Collected data:
----------------

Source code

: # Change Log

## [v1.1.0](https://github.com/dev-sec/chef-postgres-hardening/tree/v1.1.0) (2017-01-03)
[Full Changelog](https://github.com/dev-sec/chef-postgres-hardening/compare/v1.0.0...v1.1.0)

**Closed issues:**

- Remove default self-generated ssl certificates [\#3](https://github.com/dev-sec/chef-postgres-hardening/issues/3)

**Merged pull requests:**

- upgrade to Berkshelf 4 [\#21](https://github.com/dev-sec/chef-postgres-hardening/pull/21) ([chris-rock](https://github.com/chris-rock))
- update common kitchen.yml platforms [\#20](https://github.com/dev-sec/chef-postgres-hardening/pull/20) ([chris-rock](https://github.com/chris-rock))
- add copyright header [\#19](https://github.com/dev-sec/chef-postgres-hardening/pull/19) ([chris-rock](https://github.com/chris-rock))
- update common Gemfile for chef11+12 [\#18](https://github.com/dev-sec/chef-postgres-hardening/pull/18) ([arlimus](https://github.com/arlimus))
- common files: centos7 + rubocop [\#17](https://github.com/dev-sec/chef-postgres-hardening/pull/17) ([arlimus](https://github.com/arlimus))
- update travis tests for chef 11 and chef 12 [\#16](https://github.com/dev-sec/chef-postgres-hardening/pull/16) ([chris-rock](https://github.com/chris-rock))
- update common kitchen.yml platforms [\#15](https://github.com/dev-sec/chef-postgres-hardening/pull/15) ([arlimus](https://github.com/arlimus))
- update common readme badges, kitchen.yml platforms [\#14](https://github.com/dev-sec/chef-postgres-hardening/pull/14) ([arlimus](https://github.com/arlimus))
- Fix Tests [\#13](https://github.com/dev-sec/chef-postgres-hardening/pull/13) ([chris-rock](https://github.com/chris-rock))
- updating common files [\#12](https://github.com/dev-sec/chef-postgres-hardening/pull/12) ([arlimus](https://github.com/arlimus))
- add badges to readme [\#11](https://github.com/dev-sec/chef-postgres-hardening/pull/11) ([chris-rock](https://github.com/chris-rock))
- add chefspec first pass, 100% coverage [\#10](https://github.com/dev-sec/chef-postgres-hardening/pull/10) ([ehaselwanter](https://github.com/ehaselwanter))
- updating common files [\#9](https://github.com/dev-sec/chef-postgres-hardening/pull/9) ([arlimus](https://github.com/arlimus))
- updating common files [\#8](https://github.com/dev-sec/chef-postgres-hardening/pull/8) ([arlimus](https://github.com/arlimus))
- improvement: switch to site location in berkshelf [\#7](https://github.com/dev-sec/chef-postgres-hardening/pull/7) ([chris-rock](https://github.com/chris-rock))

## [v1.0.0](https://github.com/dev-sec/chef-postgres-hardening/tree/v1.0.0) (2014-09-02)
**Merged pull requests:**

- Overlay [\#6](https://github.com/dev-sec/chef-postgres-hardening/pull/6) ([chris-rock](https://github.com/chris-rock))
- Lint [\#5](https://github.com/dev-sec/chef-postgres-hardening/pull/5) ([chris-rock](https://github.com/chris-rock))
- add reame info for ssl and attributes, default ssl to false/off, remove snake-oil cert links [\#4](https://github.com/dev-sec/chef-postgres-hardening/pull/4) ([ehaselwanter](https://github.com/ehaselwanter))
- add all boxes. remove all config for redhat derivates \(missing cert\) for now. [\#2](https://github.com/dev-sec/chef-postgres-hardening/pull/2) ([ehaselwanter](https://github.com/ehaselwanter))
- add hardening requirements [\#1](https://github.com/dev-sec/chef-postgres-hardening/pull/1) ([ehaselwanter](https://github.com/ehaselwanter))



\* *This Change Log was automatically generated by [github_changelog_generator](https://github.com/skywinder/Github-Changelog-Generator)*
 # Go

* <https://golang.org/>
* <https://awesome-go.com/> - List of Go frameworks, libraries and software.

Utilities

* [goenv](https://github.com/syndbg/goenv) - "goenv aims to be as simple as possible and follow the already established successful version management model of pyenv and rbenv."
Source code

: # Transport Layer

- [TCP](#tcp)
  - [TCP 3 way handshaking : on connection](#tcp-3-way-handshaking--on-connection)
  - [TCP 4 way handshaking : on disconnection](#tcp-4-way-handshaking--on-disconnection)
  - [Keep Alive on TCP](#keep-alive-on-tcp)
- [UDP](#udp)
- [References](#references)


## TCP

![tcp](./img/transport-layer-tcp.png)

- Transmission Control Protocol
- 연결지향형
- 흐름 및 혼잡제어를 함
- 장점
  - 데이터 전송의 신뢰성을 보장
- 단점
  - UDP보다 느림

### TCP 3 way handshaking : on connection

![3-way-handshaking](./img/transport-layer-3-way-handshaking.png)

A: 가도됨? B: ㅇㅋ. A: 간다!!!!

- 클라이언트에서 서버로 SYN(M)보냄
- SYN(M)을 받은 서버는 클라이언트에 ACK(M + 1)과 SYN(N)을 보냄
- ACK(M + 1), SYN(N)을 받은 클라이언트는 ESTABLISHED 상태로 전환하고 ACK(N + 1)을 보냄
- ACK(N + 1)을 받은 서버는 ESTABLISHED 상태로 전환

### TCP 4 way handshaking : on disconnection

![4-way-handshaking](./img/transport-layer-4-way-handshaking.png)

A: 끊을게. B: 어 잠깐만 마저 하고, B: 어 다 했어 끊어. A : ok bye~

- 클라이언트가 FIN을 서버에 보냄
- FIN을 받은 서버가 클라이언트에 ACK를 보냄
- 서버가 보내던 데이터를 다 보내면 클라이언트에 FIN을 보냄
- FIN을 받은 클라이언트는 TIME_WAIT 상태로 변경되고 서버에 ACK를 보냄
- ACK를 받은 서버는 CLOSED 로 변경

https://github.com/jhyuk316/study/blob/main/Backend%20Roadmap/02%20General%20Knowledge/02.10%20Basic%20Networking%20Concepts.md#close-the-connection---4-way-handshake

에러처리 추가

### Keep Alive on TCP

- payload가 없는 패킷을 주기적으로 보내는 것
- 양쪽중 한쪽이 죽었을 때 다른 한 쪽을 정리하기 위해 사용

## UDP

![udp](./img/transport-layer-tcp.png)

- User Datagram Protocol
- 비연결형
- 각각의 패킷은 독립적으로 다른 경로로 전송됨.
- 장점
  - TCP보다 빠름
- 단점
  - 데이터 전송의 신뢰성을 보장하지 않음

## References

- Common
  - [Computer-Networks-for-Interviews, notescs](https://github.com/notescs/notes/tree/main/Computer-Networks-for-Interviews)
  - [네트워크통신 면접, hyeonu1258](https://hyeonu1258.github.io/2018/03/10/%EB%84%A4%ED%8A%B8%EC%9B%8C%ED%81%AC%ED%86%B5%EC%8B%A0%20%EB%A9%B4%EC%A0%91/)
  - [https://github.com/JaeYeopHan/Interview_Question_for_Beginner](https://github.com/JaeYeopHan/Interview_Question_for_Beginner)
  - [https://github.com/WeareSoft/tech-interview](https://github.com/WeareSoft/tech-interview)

----------------

Task details: What is the number of lines in the data above that contain the word "References"? Report the figure only.

Result: 2